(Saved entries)
▼

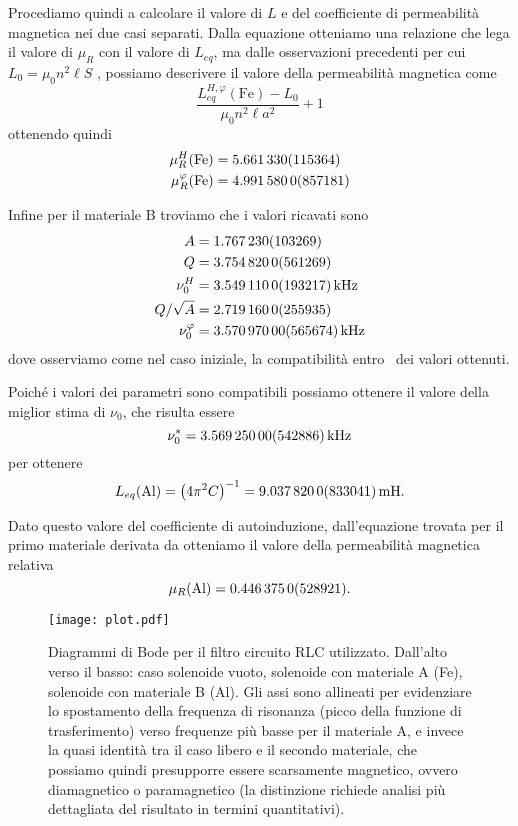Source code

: \documentclass[
    prl,
    floatfix,
    reprint, 
    superscriptaddress, 
    altaffilletter, 
    amsmath, 
    amssymb, 
    a4paper]{revtex4-2}
\begin{document}
Procediamo quindi a calcolare il valore di $L$ e del coefficiente di permeabilità magnetica nei due casi separati. Dalla equazione  otteniamo una relazione che lega il valore di $\mu_R$ con il valore di $L_{eq}$, ma dalle osservazioni precedenti per cui $L_0 = \mu_0 n^2 \ell S$ , possiamo descrivere il valore della permeabilità magnetica come \[\frac{L_{eq}^{H,\varphi}(\text{Fe})-L_0}{\mu_0 n^2 \ell a^2}+1\] ottenendo quindi 
\begin{align*}
    \mu_R^H      (\text{Fe}) &= \num{5.66133 +- 0.115364}\\
    \mu_R^\varphi(\text{Fe}) &= \num{4.99158 +- 0.0857181}
\end{align*}

Infine per il materiale B troviamo che i valori ricavati sono
\begin{align*}
    A     &= \num{1.76723 +- 0.103269}\\
    Q     &= \num{3.75482 +- 0.0561269}\\
    \nu_0^H &= \SI{3.54911 +- 0.0193217}{\kilo\hertz}\\
    Q / \sqrt{A} &= \num{2.71916 +- 0.0255935} \\
    \nu_0^\varphi &= \SI[]{3.57097 +- 0.00565674}[]{\kilo\hertz}
\end{align*}
dove osserviamo come nel caso iniziale, la compatibilità entro \treSigma\ dei valori ottenuti.

Poiché i valori dei parametri sono compatibili possiamo ottenere il valore della miglior stima di $\nu_0$, che risulta essere \[\nu_0^* = \SI{3.56925 +- 0.00542886}{\kilo\hertz}\] per ottenere \[L_{eq}(\text{Al}) = \left(4\pi^2C\right)^{-1} = \SI{9.03782 +- 0.0833041}{\milli\henry}.\]

Dato questo valore del coefficiente di autoinduzione, dall'equazione trovata per il primo materiale derivata da  otteniamo il valore della permeabilità magnetica relativa \[\mu_R(\text{Al}) = \num{0.446375 +- 0.0528921}.\]

\begin{figure*}
    \texttt{[image: plot.pdf]}
    \caption{Diagrammi di Bode per il filtro circuito RLC utilizzato. Dall'alto verso il basso: caso solenoide vuoto, solenoide con materiale A (Fe), solenoide con materiale B (Al). Gli assi sono allineati per evidenziare lo spostamento della frequenza di risonanza (picco della funzione di trasferimento) verso frequenze più basse per il materiale A, e invece la quasi identità tra il caso libero e il secondo materiale, che possiamo quindi presupporre essere scarsamente magnetico, ovvero diamagnetico o paramagnetico (la distinzione richiede analisi più dettagliata del risultato in termini quantitativi). }
    \label{fig:plot}
\end{figure*}
\end{document}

▲

**Task brief:**
Go through the data above and return each line containing the string "valore".

**Finished task:**
Procediamo quindi a calcolare il valore di $L$ e del coefficiente di permeabilità magnetica nei due casi separati. Dalla equazione  otteniamo una relazione che lega il valore di $\mu_R$ con il valore di $L_{eq}$, ma dalle osservazioni precedenti per cui $L_0 = \mu_0 n^2 \ell S$ , possiamo descrivere il valore della permeabilità magnetica come \[\frac{L_{eq}^{H,\varphi}(\text{Fe})-L_0}{\mu_0 n^2 \ell a^2}+1\] ottenendo quindi 
Poiché i valori dei parametri sono compatibili possiamo ottenere il valore della miglior stima di $\nu_0$, che risulta essere \[\nu_0^* = \SI{3.56925 +- 0.00542886}{\kilo\hertz}\] per ottenere \[L_{eq}(\text{Al}) = \left(4\pi^2C\right)^{-1} = \SI{9.03782 +- 0.0833041}{\milli\henry}.\]
Dato questo valore del coefficiente di autoinduzione, dall'equazione trovata per il primo materiale derivata da  otteniamo il valore della permeabilità magnetica relativa \[\mu_R(\text{Al}) = \num{0.446375 +- 0.0528921}.\]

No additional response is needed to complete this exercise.